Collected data

▶

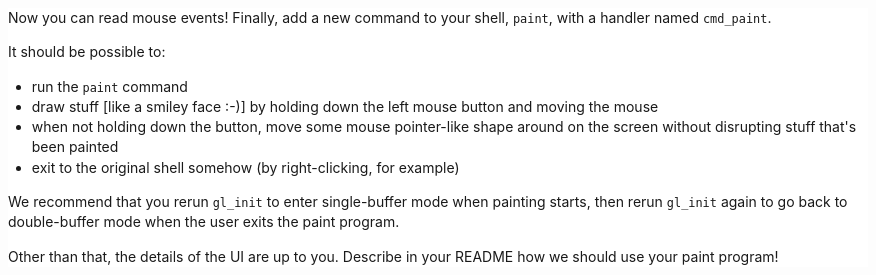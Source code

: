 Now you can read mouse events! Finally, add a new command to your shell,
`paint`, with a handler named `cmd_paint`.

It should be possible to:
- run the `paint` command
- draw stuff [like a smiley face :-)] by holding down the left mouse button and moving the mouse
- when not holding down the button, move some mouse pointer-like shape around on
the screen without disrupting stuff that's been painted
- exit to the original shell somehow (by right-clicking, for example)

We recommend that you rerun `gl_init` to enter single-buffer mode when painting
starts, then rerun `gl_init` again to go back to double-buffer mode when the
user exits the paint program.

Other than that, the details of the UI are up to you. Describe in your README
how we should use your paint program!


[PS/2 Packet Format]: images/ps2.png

◀
▶

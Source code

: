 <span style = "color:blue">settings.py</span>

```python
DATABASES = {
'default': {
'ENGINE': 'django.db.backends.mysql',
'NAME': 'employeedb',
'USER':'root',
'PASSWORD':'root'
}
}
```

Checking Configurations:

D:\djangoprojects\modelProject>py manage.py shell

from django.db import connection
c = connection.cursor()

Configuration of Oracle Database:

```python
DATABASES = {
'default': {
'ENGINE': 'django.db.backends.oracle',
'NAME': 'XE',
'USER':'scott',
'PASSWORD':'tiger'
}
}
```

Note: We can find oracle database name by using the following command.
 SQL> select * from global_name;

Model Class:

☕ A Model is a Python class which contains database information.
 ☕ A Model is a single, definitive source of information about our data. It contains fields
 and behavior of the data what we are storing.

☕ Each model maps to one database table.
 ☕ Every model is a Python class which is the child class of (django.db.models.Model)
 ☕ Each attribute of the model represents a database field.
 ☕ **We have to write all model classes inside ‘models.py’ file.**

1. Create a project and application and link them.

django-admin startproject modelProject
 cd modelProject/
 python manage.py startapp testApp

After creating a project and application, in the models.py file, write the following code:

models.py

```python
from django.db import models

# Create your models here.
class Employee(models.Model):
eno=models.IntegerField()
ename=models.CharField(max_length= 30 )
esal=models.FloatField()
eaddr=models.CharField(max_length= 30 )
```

◀

The expected answer is an exact copy of the lines above, beginning at the line with "Now you can" and ending at the line with "[PS/2 Packet Format]: images/ps2.png", with both ends in.

### Response box
: Now you can read mouse events! Finally, add a new command to your shell,
`paint`, with a handler named `cmd_paint`.

It should be possible to:
- run the `paint` command
- draw stuff [like a smiley face :-)] by holding down the left mouse button and moving the mouse
- when not holding down the button, move some mouse pointer-like shape around on
the screen without disrupting stuff that's been painted
- exit to the original shell somehow (by right-clicking, for example)

We recommend that you rerun `gl_init` to enter single-buffer mode when painting
starts, then rerun `gl_init` again to go back to double-buffer mode when the
user exits the paint program.

Other than that, the details of the UI are up to you. Describe in your README
how we should use your paint program!


[PS/2 Packet Format]: images/ps2.png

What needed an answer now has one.